Records for the exercise: Begin
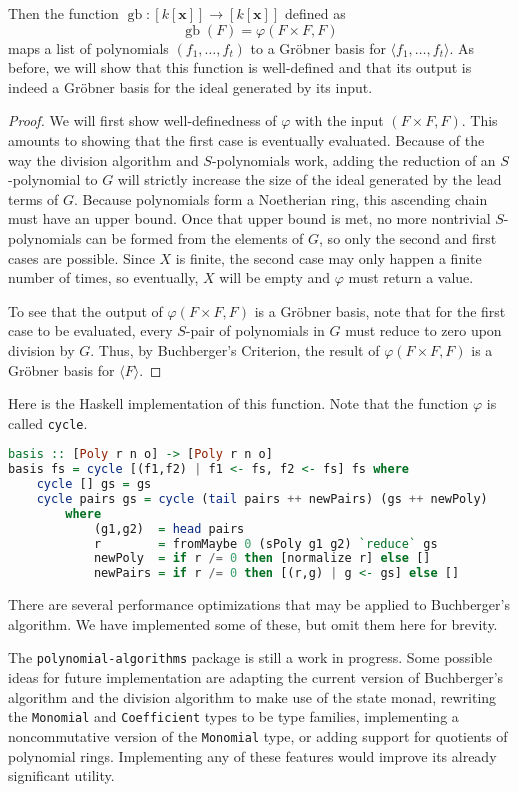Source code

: \documentclass[MS, xcolor=dvipsnames]{wfuthesis}
\DeclareMathOperator{\gb}{gb}
\theoremstyle{definition}
\def\p{\varphi}
\begin{document}
Then the function $\gb: [k[\mathbf x]] \to [k[\mathbf x]]$ defined as
\[ \gb(F) = \p(F \times F,F) \]
maps a list of polynomials $(f_1,\dots,f_t)$ to a Gr\"obner basis for $\langle f_1,\dots,f_t \rangle$. As before, we will show that this function is well-defined and that its output is indeed a Gr\"obner basis for the ideal generated by its input.
\begin{proof}
  We will first show well-definedness of $\p$ with the input $(F \times F,F)$. This amounts to showing that the first case is eventually evaluated. Because of the way the division algorithm and $S$-polynomials work, adding the reduction of an $S$-polynomial to $G$ will strictly increase the size of the ideal generated by the lead terms of $G$. Because polynomials form a Noetherian ring, this ascending chain must have an upper bound. Once that upper bound is met, no more nontrivial $S$-polynomials can be formed from the elements of $G$, so only the second and first cases are possible. Since $X$ is finite, the second case may only happen a finite number of times, so eventually, $X$ will be empty and $\p$ must return a value. \par
  To see that the output of $\p(F \times F,F)$ is a Gr\"obner basis, note that for the first case to be evaluated, every $S$-pair of polynomials in $G$ must reduce to zero upon division by $G$. Thus, by Buchberger's Criterion, the result of $\p(F \times F,F)$ is a Gr\"obner basis for $\langle F \rangle$.
\end{proof}
Here is the Haskell implementation of this function. Note that the function $\p$ is called \lstinline{cycle}.
\begin{lstlisting}[language=Haskell]
basis :: [Poly r n o] -> [Poly r n o]
basis fs = cycle [(f1,f2) | f1 <- fs, f2 <- fs] fs where
    cycle [] gs = gs
    cycle pairs gs = cycle (tail pairs ++ newPairs) (gs ++ newPoly)
        where
            (g1,g2)  = head pairs
            r        = fromMaybe 0 (sPoly g1 g2) `reduce` gs
            newPoly  = if r /= 0 then [normalize r] else []
            newPairs = if r /= 0 then [(r,g) | g <- gs] else []
\end{lstlisting}
There are several performance optimizations that may be applied to Buchberger's algorithm. We have implemented some of these, but omit them here for brevity. \par 
The \lstinline{polynomial-algorithms} package is still a work in progress. Some possible ideas for future implementation are adapting the current version of Buchberger's algorithm and the division algorithm to make use of the state monad, rewriting the \lstinline{Monomial} and \lstinline{Coefficient} types to be type families, implementing a noncommutative version of the \lstinline{Monomial} type, or adding support for quotients of polynomial rings. Implementing any of these features would improve its already significant utility.
\end{document}
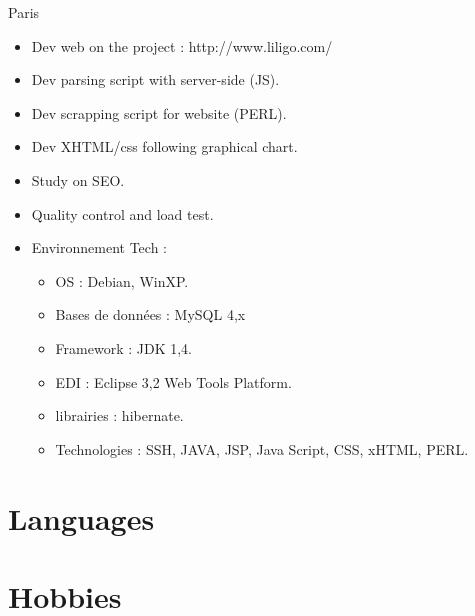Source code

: \documentclass[10pt,a4paper,sans]{moderncv}
\begin{document}
{Paris}{
  \begin{itemize}%
    \item Dev web on the project : http://www.liligo.com/
    \item Dev parsing script with server-side (JS).
    \item Dev scrapping script for website (PERL).
    \item Dev XHTML/css following graphical chart.
    \item Study on SEO.
    \item Quality control and load test.
    \item Environnement Tech :
      \begin{itemize}%
        \item OS : Debian, WinXP.
        \item Bases de données : MySQL 4,x
        \item Framework : JDK 1,4.
        \item EDI : Eclipse 3,2 Web Tools Platform.
        \item librairies : hibernate.
        \item Technologies : SSH, JAVA, JSP, Java Script, CSS, xHTML, PERL.
      \end{itemize}
  \end{itemize}}


\section{Languages}

\section{Hobbies}

\clearpage
\end{document}
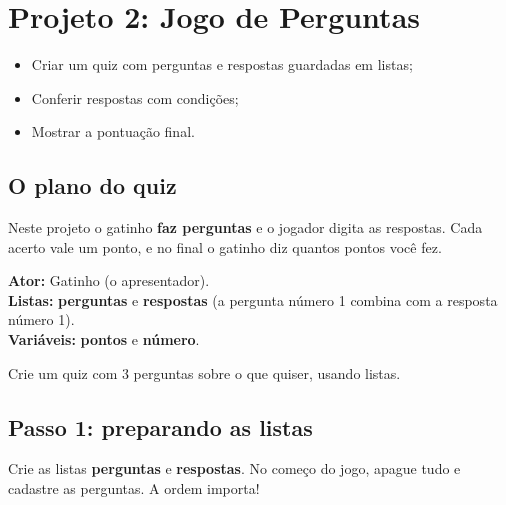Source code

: \chapter{Projeto 2: Jogo de Perguntas}

\begin{objetivos}
\begin{itemize}
\item Criar um quiz com perguntas e respostas guardadas em listas;
\item Conferir respostas com condições;
\item Mostrar a pontuação final.
\end{itemize}
\end{objetivos}

\section{O plano do quiz}

Neste projeto o gatinho \textbf{faz perguntas} e o jogador digita as respostas. Cada acerto vale um ponto, e no final o gatinho diz quantos pontos você fez.

\begin{definicao}
\textbf{Ator:} Gatinho (o apresentador).\\
\textbf{Listas:} \textbf{perguntas} e \textbf{respostas} (a pergunta número 1 combina com a resposta número 1).\\
\textbf{Variáveis:} \textbf{pontos} e \textbf{número}.
\end{definicao}

\begin{missao}
Crie um quiz com 3 perguntas sobre o que quiser, usando listas.
\end{missao}

\section{Passo 1: preparando as listas}

Crie as listas \textbf{perguntas} e \textbf{respostas}. No começo do jogo, apague tudo e cadastre as perguntas. A ordem importa!

\begin{codigo}
\begin{pilha}
\end{pilha}
\end{codigo}

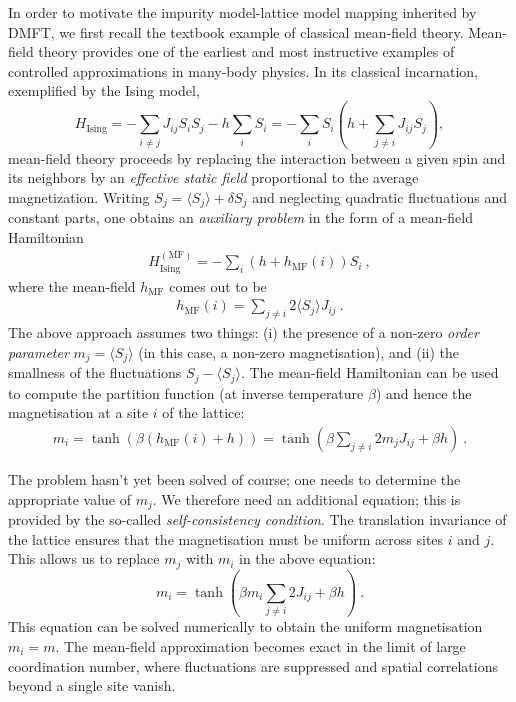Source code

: In order to motivate the impurity model-lattice model mapping inherited by DMFT, we first recall the textbook example of classical mean-field theory. Mean-field theory provides one of the earliest and most instructive examples of controlled approximations in many-body physics. In its classical incarnation, exemplified by the Ising model,
\begin{equation}
	H_{\mathrm{Ising}} = - \sum_{i\neq j} J_{ij} S_i S_j - h \sum_i S_i = -\sum_i S_i(h + \sum_{j \neq i}J_{ij}S_j),
\end{equation}
mean-field theory proceeds by replacing the interaction between a given spin and its neighbors by an {\it effective static field} proportional to the average magnetization. Writing
\(
S_j = \langle S_j \rangle + \delta S_j
\)
and neglecting quadratic fluctuations and constant parts, one obtains an {\it auxiliary problem} in the form of a mean-field Hamiltonian
\begin{equation}\begin{aligned}
	H^{(\text{MF})}_{\mathrm{Ising}} = - \sum_{i} (h + h_\text{MF}(i))S_i~,
\end{aligned}\end{equation}
where the mean-field \(h_\text{MF}\) comes out to be
\begin{equation}\begin{aligned}\label{mean-field}
	h_\text{MF}(i) = \sum_{j \neq i}2 \langle S_j \rangle J_{ij}~.
\end{aligned}\end{equation}
The above approach assumes two things: (i) the presence of a non-zero {\it order parameter} \(m_j = \langle S_j \rangle \) (in this case, a non-zero magnetisation), and (ii) the smallness of the fluctuations \(S_j - \langle S_j \rangle\). The mean-field Hamiltonian can be used to compute the partition function (at inverse temperature \(\beta\)) and hence the magnetisation at a site \(i\) of the lattice:
\begin{equation}\begin{aligned}\label{magnetisation}
	m_i = \tanh(\beta(h_\text{MF}(i) + h)) = \tanh(\beta \sum_{j \neq i}2 m_j J_{ij} + \beta h)~.
\end{aligned}\end{equation}

The problem hasn't yet been solved of course; one needs to determine the appropriate value of \(m_j\). We therefore need an additional equation; this is provided by the so-called {\it self-consistency condition}. The translation invariance of the lattice ensures that the magnetisation must be uniform across sites \(i\) and \(j\). This allows us to replace \(m_j\) with \(m_i\) in the above equation:
\begin{equation}
	m_i = \tanh(\beta m_i\sum_{j \neq i}2 J_{ij} + \beta h)~.
\end{equation}
This equation can be solved numerically to obtain the uniform magnetisation \(m_i = m\).
The mean-field approximation becomes exact in the limit of large coordination number, where fluctuations are suppressed  and spatial correlations beyond a single site vanish.

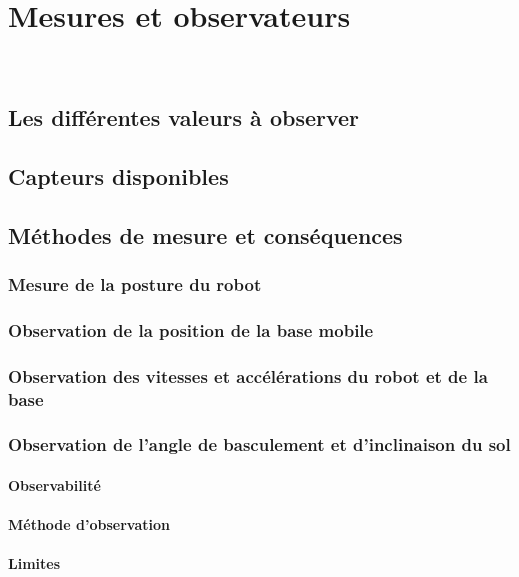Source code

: \chapter{Mesures et observateurs}

	~

	\section{Les différentes valeurs à observer}
	\section{Capteurs disponibles}
	\section{Méthodes de mesure et conséquences}
		\subsection{Mesure de la posture du robot}
		\subsection{Observation de la position de la base mobile}
		\subsection{Observation des vitesses et accélérations du robot et de la base}
		\subsection{Observation de l'angle de basculement et d'inclinaison du sol}
			\subsubsection{Observabilité}
			\subsubsection{Méthode d'observation}
			\subsubsection{Limites}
Records for the exercise: End
▶ _Required action_:
Each line above that has the word "label" should be copied.

▶ _Answer area_:
\begin{equation}\begin{aligned}\label{mean-field}
\begin{equation}\begin{aligned}\label{magnetisation}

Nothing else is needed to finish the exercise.